- _Task prompt_
Which lines come from the start of the listing through the line holding "## contoh css inline"? Restate exactly those, both included, minus the pictures.

- _Data to use_
[Start of section]
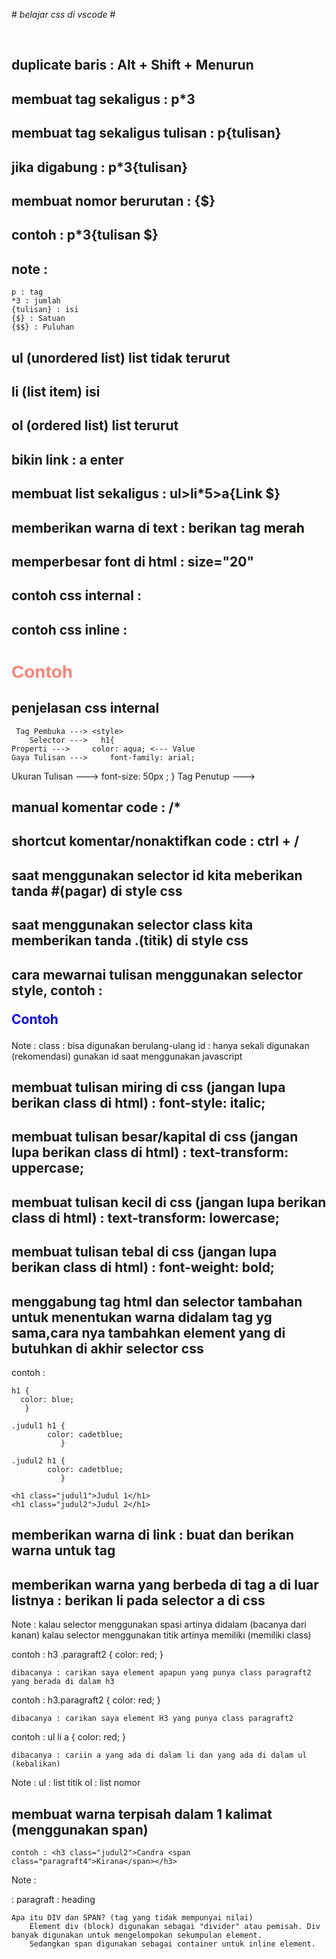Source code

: #<i> belajar css di vscode </i># 

<br>

## duplicate baris : Alt + Shift + Menurun

## membuat tag sekaligus : p*3 

## membuat tag sekaligus tulisan : p{tulisan}
## jika digabung : p*3{tulisan}

## membuat nomor berurutan : {$} 
## contoh : p*3{tulisan $}
## note : 
	p : tag
	*3 : jumlah
	{tulisan} : isi
	{$} : Satuan
	{$$} : Puluhan


## ul (unordered list) list tidak  terurut
## li (list item) isi 
## ol (ordered list) list terurut

## bikin link : a enter

## membuat list sekaligus :    ul>li*5>a{Link $}

## memberikan warna di text : berikan tag <font color="merah"> merah </font> 

## memperbesar font di html : size="20"


## contoh css internal : 
 <style>
        h1{
            color: aqua;
        }
  </style>


## contoh css inline :
<h1 style="color: salmon; font-family: arial;">Contoh</h1>


## penjelasan css internal
     Tag Pembuka ---> <style>
       	Selector --->   h1{
   	Properti --->     color: aqua; <--- Value
    Gaya Tulisan --->	  font-family: arial;
  Ukuran Tulisan --->	  font-size: 50px ;
			   }
     Tag Penutup ---> </style>

## manual komentar code : /*
## shortcut komentar/nonaktifkan code : ctrl + /


## saat menggunakan selector id kita meberikan tanda #(pagar) di style css
## saat menggunakan selector class kita memberikan tanda .(titik) di style css
## cara mewarnai tulisan menggunakan selector style, contoh : <p style="color: blue;">Contoh</p>

Note : 
	class : bisa digunakan berulang-ulang
	id : hanya sekali digunakan (rekomendasi) gunakan id saat menggunakan javascript

## membuat tulisan miring di css (jangan lupa berikan class di html) : font-style: italic;
## membuat tulisan besar/kapital di css (jangan lupa berikan class di html) : text-transform: uppercase;
## membuat tulisan kecil di css (jangan lupa berikan class di html) : text-transform: lowercase;
## membuat tulisan tebal di css (jangan lupa berikan class di html) : font-weight: bold;


## menggabung tag html dan selector tambahan untuk menentukan warna didalam tag yg sama,cara nya tambahkan element yang di butuhkan di akhir selector css
contoh : 

	h1 {
	  color: blue;
	   }

	.judul1 h1 {
            color: cadetblue;
        	   }

	.judul2 h1 {
            color: cadetblue;
        	   }

	<h1 class="judul1">Judul 1</h1>
	<h1 class="judul2">Judul 2</h1>



## memberikan warna di link : buat dan berikan warna untuk tag <a>

## memberikan warna yang berbeda di tag a di luar listnya : berikan li pada selector a di css

Note :
	kalau selector menggunakan spasi artinya didalam (bacanya dari kanan)
	kalau selector menggunakan titik artinya memiliki (memiliki class)

contoh : h3 .paragraft2 {
		     color: red;
		        }

	dibacanya : carikan saya element apapun yang punya class paragraft2 yang berada di dalam h3

contoh : h3.paragraft2 {
		     color: red;
		       }

	dibacanya : carikan saya element H3 yang punya class paragraft2


contoh : ul li a {
		color: red;
		 }

	dibacanya : cariin a yang ada di dalam li dan yang ada di dalam ul (kebalikan)

Note : 
	ul : list titik
	ol : list nomor

## membuat warna terpisah dalam 1 kalimat (menggunakan span)
	contoh : <h3 class="judul2">Candra <span class="paragraft4">Kirana</span></h3>


Note :
	<p> : paragraft
	<h> : heading
	
	Apa itu DIV dan SPAN? (tag yang tidak mempunyai nilai)
		Element div (block) digunakan sebagai "divider" atau pemisah. Div banyak digunakan untuk mengelompokan sekumpulan element. 
		Sedangkan span digunakan sebagai container untuk inline element.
[End of section]
- _Written solution_
Source code

: #<i> belajar css di vscode </i># 

<br>

## duplicate baris : Alt + Shift + Menurun

## membuat tag sekaligus : p*3 

## membuat tag sekaligus tulisan : p{tulisan}
## jika digabung : p*3{tulisan}

## membuat nomor berurutan : {$} 
## contoh : p*3{tulisan $}
## note : 
	p : tag
	*3 : jumlah
	{tulisan} : isi
	{$} : Satuan
	{$$} : Puluhan


## ul (unordered list) list tidak  terurut
## li (list item) isi 
## ol (ordered list) list terurut

## bikin link : a enter

## membuat list sekaligus :    ul>li*5>a{Link $}

## memberikan warna di text : berikan tag <font color="merah"> merah </font> 

## memperbesar font di html : size="20"


## contoh css internal : 
 <style>
        h1{
            color: aqua;
        }
  </style>


## contoh css inline :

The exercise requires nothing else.